Action item:
Your answer must consist solely of the lines from the start of the entries below through the line with "## Properties", unchanged.
Start of Extracted information
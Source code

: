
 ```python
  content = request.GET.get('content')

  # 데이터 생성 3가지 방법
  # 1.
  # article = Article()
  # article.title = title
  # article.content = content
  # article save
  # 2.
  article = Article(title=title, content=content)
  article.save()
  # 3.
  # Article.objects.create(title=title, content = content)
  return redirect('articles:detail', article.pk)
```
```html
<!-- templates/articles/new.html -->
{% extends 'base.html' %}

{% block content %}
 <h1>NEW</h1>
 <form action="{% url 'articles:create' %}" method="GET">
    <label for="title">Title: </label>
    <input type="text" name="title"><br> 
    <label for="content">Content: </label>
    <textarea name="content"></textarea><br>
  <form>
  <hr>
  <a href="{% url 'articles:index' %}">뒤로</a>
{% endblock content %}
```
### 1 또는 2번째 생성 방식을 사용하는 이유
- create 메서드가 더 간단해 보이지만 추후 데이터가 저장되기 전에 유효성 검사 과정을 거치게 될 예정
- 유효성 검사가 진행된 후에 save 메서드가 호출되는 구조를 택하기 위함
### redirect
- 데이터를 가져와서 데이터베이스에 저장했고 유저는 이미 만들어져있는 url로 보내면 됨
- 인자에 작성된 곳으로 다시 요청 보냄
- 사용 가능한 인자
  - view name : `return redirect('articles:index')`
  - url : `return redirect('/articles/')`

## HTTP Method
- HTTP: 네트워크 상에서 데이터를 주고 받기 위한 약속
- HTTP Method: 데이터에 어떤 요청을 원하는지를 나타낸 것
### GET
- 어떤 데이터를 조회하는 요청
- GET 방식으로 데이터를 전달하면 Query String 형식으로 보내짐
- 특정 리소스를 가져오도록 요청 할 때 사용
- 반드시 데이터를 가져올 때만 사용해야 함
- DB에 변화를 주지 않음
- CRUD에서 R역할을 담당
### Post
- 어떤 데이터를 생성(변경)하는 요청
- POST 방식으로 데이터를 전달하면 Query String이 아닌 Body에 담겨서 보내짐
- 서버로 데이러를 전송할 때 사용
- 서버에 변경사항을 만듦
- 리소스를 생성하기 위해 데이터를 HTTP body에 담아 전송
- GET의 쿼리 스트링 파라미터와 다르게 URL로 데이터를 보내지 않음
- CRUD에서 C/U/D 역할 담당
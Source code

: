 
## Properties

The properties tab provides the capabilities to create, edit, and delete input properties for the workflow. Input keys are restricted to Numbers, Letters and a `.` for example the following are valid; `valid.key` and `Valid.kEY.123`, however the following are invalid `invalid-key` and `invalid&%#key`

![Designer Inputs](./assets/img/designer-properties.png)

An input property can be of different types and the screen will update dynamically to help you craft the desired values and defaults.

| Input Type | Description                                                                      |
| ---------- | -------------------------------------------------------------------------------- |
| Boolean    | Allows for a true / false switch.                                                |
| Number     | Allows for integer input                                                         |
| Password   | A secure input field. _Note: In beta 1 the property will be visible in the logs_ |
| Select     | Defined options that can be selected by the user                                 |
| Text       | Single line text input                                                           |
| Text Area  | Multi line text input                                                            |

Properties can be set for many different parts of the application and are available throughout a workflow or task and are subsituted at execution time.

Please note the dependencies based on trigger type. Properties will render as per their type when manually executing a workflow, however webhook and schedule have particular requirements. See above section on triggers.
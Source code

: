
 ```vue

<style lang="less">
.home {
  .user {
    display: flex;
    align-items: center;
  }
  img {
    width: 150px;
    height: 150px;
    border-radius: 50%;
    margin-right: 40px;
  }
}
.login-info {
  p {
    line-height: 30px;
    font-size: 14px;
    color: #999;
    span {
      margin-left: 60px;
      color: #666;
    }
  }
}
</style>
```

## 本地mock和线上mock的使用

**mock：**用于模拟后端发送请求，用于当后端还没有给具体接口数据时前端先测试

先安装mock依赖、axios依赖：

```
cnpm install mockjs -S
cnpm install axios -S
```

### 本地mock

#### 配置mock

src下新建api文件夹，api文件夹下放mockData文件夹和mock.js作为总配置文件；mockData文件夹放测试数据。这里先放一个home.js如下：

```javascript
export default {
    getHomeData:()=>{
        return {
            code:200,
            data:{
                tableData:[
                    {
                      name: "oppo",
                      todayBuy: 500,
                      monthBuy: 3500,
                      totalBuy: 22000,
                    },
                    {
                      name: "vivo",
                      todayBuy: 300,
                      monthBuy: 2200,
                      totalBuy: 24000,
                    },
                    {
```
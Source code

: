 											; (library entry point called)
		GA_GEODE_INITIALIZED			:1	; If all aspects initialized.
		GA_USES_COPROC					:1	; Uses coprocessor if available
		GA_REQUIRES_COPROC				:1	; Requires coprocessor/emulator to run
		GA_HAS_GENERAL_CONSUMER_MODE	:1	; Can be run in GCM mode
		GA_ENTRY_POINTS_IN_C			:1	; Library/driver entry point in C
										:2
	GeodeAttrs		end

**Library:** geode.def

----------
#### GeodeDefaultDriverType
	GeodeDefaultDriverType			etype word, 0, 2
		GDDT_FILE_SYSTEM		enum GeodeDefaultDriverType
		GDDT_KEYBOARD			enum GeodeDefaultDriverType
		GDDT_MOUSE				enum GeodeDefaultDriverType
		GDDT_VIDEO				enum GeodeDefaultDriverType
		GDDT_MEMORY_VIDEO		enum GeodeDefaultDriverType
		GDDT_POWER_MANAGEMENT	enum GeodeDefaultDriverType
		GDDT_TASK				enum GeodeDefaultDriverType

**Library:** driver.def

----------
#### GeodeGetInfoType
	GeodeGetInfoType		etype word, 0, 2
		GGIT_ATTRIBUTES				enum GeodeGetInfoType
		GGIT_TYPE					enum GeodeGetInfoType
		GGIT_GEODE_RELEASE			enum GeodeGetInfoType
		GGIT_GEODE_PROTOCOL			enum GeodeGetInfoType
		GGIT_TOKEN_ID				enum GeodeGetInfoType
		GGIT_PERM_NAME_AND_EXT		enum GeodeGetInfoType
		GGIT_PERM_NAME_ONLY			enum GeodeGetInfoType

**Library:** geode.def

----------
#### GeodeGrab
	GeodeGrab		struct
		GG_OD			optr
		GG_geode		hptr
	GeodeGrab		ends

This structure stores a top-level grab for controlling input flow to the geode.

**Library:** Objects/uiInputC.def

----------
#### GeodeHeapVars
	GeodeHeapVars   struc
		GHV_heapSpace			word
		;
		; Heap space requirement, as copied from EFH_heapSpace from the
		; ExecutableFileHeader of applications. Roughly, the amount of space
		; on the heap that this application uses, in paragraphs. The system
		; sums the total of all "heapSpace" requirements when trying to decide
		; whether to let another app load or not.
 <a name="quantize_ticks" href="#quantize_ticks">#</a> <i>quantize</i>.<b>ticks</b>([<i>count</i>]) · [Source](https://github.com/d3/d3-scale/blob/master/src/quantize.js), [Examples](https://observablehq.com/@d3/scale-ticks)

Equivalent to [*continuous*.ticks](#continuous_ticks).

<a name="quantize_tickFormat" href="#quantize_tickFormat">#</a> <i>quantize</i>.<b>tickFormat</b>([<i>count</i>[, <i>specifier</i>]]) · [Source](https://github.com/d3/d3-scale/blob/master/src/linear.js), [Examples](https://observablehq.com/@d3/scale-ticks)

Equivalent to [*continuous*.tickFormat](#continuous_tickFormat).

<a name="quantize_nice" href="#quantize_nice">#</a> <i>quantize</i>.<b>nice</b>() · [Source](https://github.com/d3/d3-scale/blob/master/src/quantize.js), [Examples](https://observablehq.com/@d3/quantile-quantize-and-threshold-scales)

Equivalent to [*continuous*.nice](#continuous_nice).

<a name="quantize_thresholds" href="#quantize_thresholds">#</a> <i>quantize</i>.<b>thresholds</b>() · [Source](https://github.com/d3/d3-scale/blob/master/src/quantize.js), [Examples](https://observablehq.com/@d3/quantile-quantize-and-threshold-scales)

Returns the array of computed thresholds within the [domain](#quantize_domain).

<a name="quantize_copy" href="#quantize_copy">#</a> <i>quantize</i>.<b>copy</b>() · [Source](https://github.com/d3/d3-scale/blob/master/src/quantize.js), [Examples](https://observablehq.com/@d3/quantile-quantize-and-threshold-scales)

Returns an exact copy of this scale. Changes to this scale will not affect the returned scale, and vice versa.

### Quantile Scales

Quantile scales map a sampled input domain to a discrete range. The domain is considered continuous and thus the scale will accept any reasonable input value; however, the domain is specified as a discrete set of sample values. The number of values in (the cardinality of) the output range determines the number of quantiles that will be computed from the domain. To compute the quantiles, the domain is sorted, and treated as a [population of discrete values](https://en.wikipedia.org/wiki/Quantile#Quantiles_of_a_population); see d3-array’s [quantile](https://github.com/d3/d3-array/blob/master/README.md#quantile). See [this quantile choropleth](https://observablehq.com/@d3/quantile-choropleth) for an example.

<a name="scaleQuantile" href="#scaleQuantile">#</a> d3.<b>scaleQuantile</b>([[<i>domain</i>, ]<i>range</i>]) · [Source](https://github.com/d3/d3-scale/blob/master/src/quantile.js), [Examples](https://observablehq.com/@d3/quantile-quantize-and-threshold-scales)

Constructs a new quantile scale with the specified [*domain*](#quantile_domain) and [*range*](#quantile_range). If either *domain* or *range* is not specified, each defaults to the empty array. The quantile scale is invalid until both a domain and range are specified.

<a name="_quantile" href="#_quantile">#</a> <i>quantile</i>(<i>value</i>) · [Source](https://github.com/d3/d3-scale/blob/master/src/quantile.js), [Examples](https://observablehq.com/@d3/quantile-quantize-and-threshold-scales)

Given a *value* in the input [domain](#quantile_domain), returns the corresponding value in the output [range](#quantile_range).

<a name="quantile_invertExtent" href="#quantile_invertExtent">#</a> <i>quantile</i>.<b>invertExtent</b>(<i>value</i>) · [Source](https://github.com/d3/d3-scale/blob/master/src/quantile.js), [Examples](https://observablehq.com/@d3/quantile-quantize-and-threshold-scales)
End of Extracted information
Result of this exercise:
Source code

:
 ```python
  content = request.GET.get('content')

  # 데이터 생성 3가지 방법
  # 1.
  # article = Article()
  # article.title = title
  # article.content = content
  # article save
  # 2.
  article = Article(title=title, content=content)
  article.save()
  # 3.
  # Article.objects.create(title=title, content = content)
  return redirect('articles:detail', article.pk)
```
```html
<!-- templates/articles/new.html -->
{% extends 'base.html' %}

{% block content %}
 <h1>NEW</h1>
 <form action="{% url 'articles:create' %}" method="GET">
    <label for="title">Title: </label>
    <input type="text" name="title"><br> 
    <label for="content">Content: </label>
    <textarea name="content"></textarea><br>
  <form>
  <hr>
  <a href="{% url 'articles:index' %}">뒤로</a>
{% endblock content %}
```
### 1 또는 2번째 생성 방식을 사용하는 이유
- create 메서드가 더 간단해 보이지만 추후 데이터가 저장되기 전에 유효성 검사 과정을 거치게 될 예정
- 유효성 검사가 진행된 후에 save 메서드가 호출되는 구조를 택하기 위함
### redirect
- 데이터를 가져와서 데이터베이스에 저장했고 유저는 이미 만들어져있는 url로 보내면 됨
- 인자에 작성된 곳으로 다시 요청 보냄
- 사용 가능한 인자
  - view name : `return redirect('articles:index')`
  - url : `return redirect('/articles/')`

## HTTP Method
- HTTP: 네트워크 상에서 데이터를 주고 받기 위한 약속
- HTTP Method: 데이터에 어떤 요청을 원하는지를 나타낸 것
### GET
- 어떤 데이터를 조회하는 요청
- GET 방식으로 데이터를 전달하면 Query String 형식으로 보내짐
- 특정 리소스를 가져오도록 요청 할 때 사용
- 반드시 데이터를 가져올 때만 사용해야 함
- DB에 변화를 주지 않음
- CRUD에서 R역할을 담당
### Post
- 어떤 데이터를 생성(변경)하는 요청
- POST 방식으로 데이터를 전달하면 Query String이 아닌 Body에 담겨서 보내짐
- 서버로 데이러를 전송할 때 사용
- 서버에 변경사항을 만듦
- 리소스를 생성하기 위해 데이터를 HTTP body에 담아 전송
- GET의 쿼리 스트링 파라미터와 다르게 URL로 데이터를 보내지 않음
- CRUD에서 C/U/D 역할 담당
Source code

: 
## Properties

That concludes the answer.